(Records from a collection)
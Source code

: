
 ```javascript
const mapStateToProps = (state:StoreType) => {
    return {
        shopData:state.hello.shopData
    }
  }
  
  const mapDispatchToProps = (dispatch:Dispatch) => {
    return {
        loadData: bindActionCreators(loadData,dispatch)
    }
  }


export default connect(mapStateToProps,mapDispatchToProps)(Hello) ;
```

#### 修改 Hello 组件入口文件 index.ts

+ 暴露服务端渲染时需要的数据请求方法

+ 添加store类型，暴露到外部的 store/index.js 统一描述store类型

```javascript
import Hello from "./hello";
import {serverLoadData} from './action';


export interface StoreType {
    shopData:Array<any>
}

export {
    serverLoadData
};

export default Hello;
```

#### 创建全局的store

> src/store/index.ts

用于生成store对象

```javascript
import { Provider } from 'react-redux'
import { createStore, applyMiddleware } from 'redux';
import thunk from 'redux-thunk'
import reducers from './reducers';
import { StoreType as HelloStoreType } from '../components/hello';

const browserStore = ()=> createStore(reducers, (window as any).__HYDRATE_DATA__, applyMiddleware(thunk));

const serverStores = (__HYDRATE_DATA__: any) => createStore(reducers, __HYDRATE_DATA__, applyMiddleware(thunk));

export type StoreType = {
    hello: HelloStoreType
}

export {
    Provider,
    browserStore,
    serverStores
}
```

## Work to complete
Reproduce each entry word for word.

## Expected answer
Source code

:
 ```javascript
const mapStateToProps = (state:StoreType) => {
    return {
        shopData:state.hello.shopData
    }
  }
  
  const mapDispatchToProps = (dispatch:Dispatch) => {
    return {
        loadData: bindActionCreators(loadData,dispatch)
    }
  }


export default connect(mapStateToProps,mapDispatchToProps)(Hello) ;
```

#### 修改 Hello 组件入口文件 index.ts

+ 暴露服务端渲染时需要的数据请求方法

+ 添加store类型，暴露到外部的 store/index.js 统一描述store类型

```javascript
import Hello from "./hello";
import {serverLoadData} from './action';


export interface StoreType {
    shopData:Array<any>
}

export {
    serverLoadData
};

export default Hello;
```

#### 创建全局的store

> src/store/index.ts

用于生成store对象

```javascript
import { Provider } from 'react-redux'
import { createStore, applyMiddleware } from 'redux';
import thunk from 'redux-thunk'
import reducers from './reducers';
import { StoreType as HelloStoreType } from '../components/hello';

const browserStore = ()=> createStore(reducers, (window as any).__HYDRATE_DATA__, applyMiddleware(thunk));

const serverStores = (__HYDRATE_DATA__: any) => createStore(reducers, __HYDRATE_DATA__, applyMiddleware(thunk));

export type StoreType = {
    hello: HelloStoreType
}

export {
    Provider,
    browserStore,
    serverStores
}
```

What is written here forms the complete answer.